Latta, the principal arborist for the consulting firm she started in 2003, said that about 60% of Altadena’s tree canopy has been lost this year from both the Eaton fire and the ensuing debris removal and now burgeoning rebuilding effort.
“That number may go up because we have a lot of developers and private individuals who are now taking trees down to build ADUs and larger structures,” Latta said.
Over the summer, Latta and other groups, including Amigos de los Rios, pushed Los Angeles County unsuccessfully to provide additional funding to water trees that survived the fire but faced a second threat to survival in the blazing heat.
Despite extended rainy periods this fall, Latta said many street trees and private trees did not survive because of lack of watering during the summer.
Amigos de los Rios compiled a list of trees in Altadena in need of watering and volunteers drove around the town with water tanks trying to keep as many trees alive as possible.
“It’s caused a group of very concerned, committed Altadena residents who really care about this to step up and work on these issues where they can, but understanding that so many of them are fire victims and so they’re juggling also trying to rebuild their own places and living arrangements.”
Latta said the next hurdle facing Altadena trees coming in the spring and summer are the beetles. They can help decompose trees that have been damaged. But for certain species they can be fatal.
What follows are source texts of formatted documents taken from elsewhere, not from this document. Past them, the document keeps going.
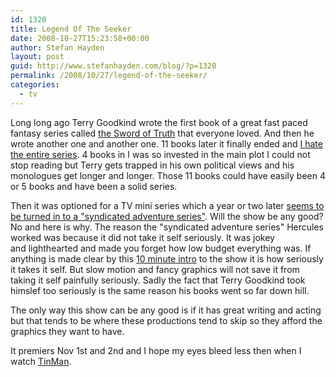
 ```yaml
---
id: 1320
title: Legend Of The Seeker
date: 2008-10-27T15:23:58+00:00
author: Stefan Hayden
layout: post
guid: http://www.stefanhayden.com/blog/?p=1320
permalink: /2008/10/27/legend-of-the-seeker/
categories:
  - tv
---
```

Long long ago Terry Goodkind wrote the first book of a great fast paced fantasy series called <a href="http://en.wikipedia.org/wiki/The_Sword_of_Truth">the Sword of Truth</a> that everyone loved. And then he wrote another one and another one. 11 books later it finally ended and <a href="http://www.booksiamreading.com/stefanhayden/book/confessor-chainfire-trilogy-part-3-sword-of-truth-book-11">I hate the entire series</a>. 4 books in I was so invested in the main plot I could not stop reading but Terry gets trapped in his own political views and his monologues get longer and longer. Those 11 books could have easily been 4 or 5 books and have been a solid series.

Then it was optioned for a TV mini series which a year or two later <a href="http://www.legendoftheseeker.com">seems to be turned in to a "syndicated adventure series"</a>. Will the show be any good? No and here is why. The reason the "syndicated adventure series" Hercules worked was because it did not take it self seriously. It was jokey and lighthearted and made you forget how low budget everything was. If anything is made clear by this <a href="http://www.legendoftheseeker.com/firstten.html">10 minute intro</a> to the show it is how seriously it takes it self. But slow motion and fancy graphics will not save it from taking it self painfully seriously. Sadly the fact that Terry Goodkind took himslef too seriously is the same reason his books went so far down hill.

The only way this show can be any good is if it has great writing and acting but that tends to be where these productions tend to skip so they afford the graphics they want to have.

It premiers Nov 1st and 2nd and I hope my eyes bleed less then when I watch <a href="http://www.scifi.com/tinman/">TinMan</a>.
As rebuilding begins in earnest, Latta warned against the impact of increased density in Altadena. She noted that the Eaton fire moved from home to home and not tree to tree.
“Fire is a natural process and we need to learn to work with it because we can assume it will happen again,” Latta said. “It has happened again.”
Nina Raj, a native seed specialist who started the Altadena Seed Library, has spent the year fighting back against disinformation about Altadena’s chaparral ecosystem and its relationship with fire.
In particular, there’s notion that the environment fuels fire when, in fact, it is adapted to withstand fire or need fire, she said. The plants in Altadena’s ecosystem have evolved, Raj said, to bounce back from fire. One example is the Laurel sumac. It’s storage cells allow the whole plant to resprout post-fire. Other types of plant species need fire or smoke to germinate, Raj said.
“We have a lot of these really amazing plants and I think the hope is that we’re able to live in harmony with fire when it’s at a low, healthy, regular cadence, not something like this,” Raj said. “This was completely unprecedented.”
In a similar spirit to Scott’s plant stand, Raj’s seed library has aimed at spreading the literal seeds into Altadena’s urban environment in addition to a more intangible seed — hope.
“I’m looking forward to seeing a lot of the seeds that we’ve planted start to germinate and I don’t just mean that literally I also mean figuratively,” Raj said. “There have been so many coalitions and new initiatives that have sprung up this year and it’s been really powerful to see that.”